Column: Servicing Chinas growth

Written by Amitendu Palit | Updated: Jan 14 2014, 08:39am hrs
Last year was significant for China. The most important development was the change in the leadership of the Communist Party of China (CPC). The fifth generation of leaders under President Xi Jinping assumed office earlier in the year. Leadership changes in China are elaborate and complex processes. President Xi and his team were elected through a rigorous political exercise made more complicated by the factional dynamics within the CPC.

The new leadership is characterised by contrasts in its outlook. While economically it is expected to usher in advanced market-oriented regulatory changes, politically it is expected to remain conservative. These contrasts will influence Chinas attitude to global and domestic priorities.

Globally, China aims to increase its strategic influence both regionally and multilaterally. As in past, it would rely on its economic strength for upping strategic clout. In this respect, the new leadership encourages greater global integration. Such integration, unlike in the past, will not be driven primarily by labour-intensive exports and an undervalued exchange rate. On the contrary, services are likely to emerge as the focus industries for Chinas future growth. Chinas growth strategy for the next couple of decades will be marked by its emphasis on services, particularly finance, information technology and biotechnology.

The priority of the new leadership to integrate deeper with the global financial system is in contrast to the relatively less enthusiasm of the earlier leadership in this regard. President Xis team has taken up financial reforms as a priority. In typical Chinese style, domestic financial reforms are taking place in a calibrated fashion. China is proceeding on full convertibility of the yuan in the capital account in the Shanghai Free Trade Zone. Several such zones have been sanctioned by the 3rd Plenary of the 18th Central Committee of the CPC that was held in November. While sceptics have expressed doubt over the effectiveness of such Shenzhen-style zones in advancing financial sector reforms, Chinas intentions are loud and clear. Pushing domestic financial reforms and occupying greater space in global finance is top priority given Chinas objective to make the yuan a global reserve currency.

Aggressive domestic reforms for giving the Chinese economy greater market-oriented dimension will characterise

Chinas economic agenda in the near term. These reforms will be accompanied by emphasis on correcting inequalities and reducing corruption. Both have assumed alarming dimensions in China.

The big question is whether China will be able to achieve a more egalitarian income distribution and a less corrupt society while trying to become more market-oriented albeit with typical Chinese characteristics. Over the last 30 years, Chinas achievements have been spectacular; but the agenda it has set out to achieve now is probably the toughest for modern China.

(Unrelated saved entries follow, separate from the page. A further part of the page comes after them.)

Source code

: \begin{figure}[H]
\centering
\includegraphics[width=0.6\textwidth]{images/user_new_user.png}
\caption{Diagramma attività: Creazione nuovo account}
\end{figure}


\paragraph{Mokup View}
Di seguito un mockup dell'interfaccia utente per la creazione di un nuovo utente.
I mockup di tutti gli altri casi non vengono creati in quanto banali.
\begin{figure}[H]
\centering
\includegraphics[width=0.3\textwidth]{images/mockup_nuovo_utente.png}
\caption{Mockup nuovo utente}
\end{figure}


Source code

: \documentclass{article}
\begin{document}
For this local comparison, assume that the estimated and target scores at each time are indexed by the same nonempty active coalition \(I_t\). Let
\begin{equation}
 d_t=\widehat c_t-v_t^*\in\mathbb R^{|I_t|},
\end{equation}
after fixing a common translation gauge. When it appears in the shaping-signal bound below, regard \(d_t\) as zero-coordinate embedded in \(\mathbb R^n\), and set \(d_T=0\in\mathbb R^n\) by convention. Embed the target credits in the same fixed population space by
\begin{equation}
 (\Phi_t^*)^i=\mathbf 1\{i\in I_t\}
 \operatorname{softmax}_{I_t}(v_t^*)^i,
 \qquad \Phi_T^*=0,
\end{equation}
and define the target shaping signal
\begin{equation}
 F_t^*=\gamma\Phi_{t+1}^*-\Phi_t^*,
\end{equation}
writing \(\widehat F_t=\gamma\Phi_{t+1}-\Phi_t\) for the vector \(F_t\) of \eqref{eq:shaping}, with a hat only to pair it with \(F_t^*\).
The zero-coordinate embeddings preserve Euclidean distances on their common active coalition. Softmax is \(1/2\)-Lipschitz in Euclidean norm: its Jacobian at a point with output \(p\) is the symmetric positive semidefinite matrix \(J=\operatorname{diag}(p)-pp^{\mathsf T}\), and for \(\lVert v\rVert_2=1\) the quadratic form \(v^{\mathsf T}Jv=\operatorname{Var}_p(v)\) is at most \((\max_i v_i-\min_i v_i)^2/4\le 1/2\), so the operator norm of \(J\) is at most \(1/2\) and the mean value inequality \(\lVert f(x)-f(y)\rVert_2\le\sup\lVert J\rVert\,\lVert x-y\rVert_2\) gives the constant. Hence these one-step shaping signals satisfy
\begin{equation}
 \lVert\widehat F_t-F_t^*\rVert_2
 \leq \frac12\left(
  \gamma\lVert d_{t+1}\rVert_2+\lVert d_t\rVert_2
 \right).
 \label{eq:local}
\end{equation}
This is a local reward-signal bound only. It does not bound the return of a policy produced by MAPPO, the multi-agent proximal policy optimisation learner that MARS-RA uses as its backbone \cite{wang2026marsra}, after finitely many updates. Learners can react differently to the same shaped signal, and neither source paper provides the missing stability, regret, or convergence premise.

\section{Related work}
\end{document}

The Chinese leadership is also showing signs of reversing fundamental decisions of the earlier generations. The most significant example is the relaxation of the one-child norm. This might have come from its conviction that China cannot afford to reach zero and negative replacement rates in population growth within the next couple of decades as it is projected to. Demography is an advantage that China is unwilling to give up given that most large countries are significant in world affairs in various ways. On the other hand, the new leadership has also firmly dispensed ideas suggesting it might introduce gradual political reforms. Politically, it is expected to be conservative with the quality of political freedom in the country hardly expected to undergo much change from what it is right now. Observers expecting President Xi and Premier Li to be as accommodating towards political reforms as they are towards economic reforms are likely to be disappointed.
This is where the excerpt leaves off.